The feedback of a radio dial flickering between stations gives way to the kinetic “Slip.” With a driving rhythm and upbeat refrain, it crashes right into an unpredictable, yet undeniable refrain.

“It’s the feeling of being at a party with your ex,” he reveals. “You look at each other, know you shouldn’t get together, but you both threw common sense out the window 15 minutes ago. No negative thoughts enter your head. It’s fun, sly, and coy.”

The story continues on “Real House” with its cinematic crescendo. “This is the same relationship,” he goes on. “I love her very much, but she deserves a very real thing.
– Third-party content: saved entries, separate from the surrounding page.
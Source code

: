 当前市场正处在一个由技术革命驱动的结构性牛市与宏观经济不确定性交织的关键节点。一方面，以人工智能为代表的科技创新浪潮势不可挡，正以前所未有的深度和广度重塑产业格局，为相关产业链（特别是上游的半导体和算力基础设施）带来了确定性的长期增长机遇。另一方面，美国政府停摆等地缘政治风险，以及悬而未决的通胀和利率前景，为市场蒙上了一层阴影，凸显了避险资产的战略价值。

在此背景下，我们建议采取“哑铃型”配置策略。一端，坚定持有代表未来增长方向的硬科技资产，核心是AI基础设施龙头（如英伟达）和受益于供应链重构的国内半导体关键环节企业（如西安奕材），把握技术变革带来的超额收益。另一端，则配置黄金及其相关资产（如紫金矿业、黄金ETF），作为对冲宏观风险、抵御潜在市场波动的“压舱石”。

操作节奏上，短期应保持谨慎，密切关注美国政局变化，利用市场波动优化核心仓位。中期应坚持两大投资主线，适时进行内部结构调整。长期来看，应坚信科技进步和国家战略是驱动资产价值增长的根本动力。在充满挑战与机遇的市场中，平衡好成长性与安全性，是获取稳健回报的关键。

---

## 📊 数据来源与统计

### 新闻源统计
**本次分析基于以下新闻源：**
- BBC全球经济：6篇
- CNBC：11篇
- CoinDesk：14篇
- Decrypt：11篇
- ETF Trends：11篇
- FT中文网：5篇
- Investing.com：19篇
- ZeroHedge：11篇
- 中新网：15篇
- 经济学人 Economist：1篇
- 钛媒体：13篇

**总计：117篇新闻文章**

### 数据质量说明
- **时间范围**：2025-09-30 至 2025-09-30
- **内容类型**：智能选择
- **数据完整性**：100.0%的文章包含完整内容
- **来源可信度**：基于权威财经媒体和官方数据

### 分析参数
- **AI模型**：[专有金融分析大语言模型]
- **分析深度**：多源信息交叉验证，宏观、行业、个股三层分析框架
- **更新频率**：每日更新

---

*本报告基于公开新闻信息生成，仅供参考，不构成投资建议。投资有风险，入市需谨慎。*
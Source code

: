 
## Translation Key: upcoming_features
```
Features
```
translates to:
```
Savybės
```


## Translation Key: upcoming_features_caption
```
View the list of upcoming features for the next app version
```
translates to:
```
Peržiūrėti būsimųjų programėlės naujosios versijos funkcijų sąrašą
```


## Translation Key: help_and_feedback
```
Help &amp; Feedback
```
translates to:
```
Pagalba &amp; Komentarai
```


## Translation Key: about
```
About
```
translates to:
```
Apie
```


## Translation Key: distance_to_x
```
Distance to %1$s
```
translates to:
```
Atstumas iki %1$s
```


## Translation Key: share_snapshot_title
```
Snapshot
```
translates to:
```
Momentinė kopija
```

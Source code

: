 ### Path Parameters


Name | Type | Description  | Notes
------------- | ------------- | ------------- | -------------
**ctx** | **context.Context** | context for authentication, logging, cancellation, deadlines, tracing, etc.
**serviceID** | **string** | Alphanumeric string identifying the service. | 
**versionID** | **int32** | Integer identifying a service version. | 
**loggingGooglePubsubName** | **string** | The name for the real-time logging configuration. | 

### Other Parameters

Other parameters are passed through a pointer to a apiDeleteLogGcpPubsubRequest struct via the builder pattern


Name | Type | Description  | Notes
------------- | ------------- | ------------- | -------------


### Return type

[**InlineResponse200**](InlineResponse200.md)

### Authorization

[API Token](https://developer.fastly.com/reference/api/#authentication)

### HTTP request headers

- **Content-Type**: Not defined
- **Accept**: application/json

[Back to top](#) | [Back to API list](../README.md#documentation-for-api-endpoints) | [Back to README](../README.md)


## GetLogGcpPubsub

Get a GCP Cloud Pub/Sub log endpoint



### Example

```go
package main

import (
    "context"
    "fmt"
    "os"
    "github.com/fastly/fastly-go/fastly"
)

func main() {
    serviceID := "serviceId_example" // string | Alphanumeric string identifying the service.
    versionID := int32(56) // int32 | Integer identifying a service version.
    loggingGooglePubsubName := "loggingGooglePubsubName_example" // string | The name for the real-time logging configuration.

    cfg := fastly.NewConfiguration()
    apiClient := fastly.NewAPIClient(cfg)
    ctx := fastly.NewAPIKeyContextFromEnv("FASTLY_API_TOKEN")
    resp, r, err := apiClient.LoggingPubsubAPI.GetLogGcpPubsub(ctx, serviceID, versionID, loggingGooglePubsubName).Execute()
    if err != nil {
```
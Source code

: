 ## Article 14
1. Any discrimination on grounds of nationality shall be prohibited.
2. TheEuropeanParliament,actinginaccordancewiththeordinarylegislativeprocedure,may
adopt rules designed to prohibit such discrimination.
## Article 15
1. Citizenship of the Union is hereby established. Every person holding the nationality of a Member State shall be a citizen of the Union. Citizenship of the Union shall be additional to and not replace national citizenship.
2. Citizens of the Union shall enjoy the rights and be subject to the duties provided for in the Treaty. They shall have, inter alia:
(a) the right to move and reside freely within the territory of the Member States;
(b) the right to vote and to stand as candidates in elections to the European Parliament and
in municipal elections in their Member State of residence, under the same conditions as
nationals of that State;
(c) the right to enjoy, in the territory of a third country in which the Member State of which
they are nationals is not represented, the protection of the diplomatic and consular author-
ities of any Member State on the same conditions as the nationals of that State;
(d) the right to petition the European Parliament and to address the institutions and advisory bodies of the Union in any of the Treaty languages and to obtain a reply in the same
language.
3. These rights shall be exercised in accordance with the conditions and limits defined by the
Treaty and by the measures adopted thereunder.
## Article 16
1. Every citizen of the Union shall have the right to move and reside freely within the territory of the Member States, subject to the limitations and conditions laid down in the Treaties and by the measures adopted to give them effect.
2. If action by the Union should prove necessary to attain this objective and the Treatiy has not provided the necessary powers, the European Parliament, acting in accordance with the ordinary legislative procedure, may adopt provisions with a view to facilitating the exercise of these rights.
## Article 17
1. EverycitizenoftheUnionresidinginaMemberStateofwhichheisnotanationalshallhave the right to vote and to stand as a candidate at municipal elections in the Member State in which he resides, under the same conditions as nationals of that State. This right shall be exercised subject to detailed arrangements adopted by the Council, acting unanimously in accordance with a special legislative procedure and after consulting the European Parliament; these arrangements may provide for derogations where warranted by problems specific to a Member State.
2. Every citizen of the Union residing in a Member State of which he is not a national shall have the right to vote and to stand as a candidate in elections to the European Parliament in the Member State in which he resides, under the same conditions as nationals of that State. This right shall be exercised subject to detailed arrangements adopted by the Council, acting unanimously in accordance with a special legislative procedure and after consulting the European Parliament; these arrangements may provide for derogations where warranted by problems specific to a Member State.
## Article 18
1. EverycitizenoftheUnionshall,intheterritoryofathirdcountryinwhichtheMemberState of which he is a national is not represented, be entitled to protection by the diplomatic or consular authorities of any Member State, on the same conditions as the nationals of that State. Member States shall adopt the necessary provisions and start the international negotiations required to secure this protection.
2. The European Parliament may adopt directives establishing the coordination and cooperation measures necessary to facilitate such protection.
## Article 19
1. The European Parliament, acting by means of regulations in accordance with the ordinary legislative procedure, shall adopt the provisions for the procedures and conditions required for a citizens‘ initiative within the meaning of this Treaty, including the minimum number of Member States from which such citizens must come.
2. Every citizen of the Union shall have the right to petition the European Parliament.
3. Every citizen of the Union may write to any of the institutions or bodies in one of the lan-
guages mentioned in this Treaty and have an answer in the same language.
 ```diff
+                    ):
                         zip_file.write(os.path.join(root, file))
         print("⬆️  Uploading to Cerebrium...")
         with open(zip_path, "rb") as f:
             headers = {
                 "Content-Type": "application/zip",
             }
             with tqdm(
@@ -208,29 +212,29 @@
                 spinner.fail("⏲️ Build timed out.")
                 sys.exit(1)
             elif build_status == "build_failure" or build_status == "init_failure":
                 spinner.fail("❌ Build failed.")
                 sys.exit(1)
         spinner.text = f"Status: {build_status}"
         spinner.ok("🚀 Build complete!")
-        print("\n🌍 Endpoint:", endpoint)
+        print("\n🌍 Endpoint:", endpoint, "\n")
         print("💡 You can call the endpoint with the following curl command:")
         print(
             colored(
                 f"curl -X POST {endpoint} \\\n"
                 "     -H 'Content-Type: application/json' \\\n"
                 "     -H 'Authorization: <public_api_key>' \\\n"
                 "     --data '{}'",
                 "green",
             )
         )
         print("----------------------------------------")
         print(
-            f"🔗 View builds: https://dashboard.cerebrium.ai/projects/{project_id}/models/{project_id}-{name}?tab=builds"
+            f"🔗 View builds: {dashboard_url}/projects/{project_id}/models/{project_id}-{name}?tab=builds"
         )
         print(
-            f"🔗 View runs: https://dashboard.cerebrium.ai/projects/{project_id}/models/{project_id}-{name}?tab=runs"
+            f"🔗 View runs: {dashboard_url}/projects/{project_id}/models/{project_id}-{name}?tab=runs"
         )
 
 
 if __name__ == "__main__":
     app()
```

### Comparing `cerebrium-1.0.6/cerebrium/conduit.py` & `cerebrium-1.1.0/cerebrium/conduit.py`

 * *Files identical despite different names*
The first line was a bummer, ‘We were playing house until the rent went up,’ but the rest of the song poured out of it.”

Then, there’s “30 Somehow.” The stark soundscape underlines heart-wrenching emotional lyrics as he outlines a turning point in his life.

“It’s about me in my thirties,” he notes. “It’s not good, it’s not bad, but it is the oldest I’ve ever been. I was thinking about my life. My dad and I don’t talk anymore because of his drinking. He has cancer, and my grandma has cancer. I’m still not where I want to be professionally. However, I’m becoming more aware and appreciative as to how incredible my mom is. I appreciate my sister and niece. Here are the negative things and here are the positive things. I didn’t think I’d live to be thirty, but I’m romanticizing a long life.”

In the end, you won’t be able to turn away from Nicotine Dolls.

“The music is uncomplicated and unpretentious,” he leaves off. “It’s also unapologetically romantic. It’s just life.”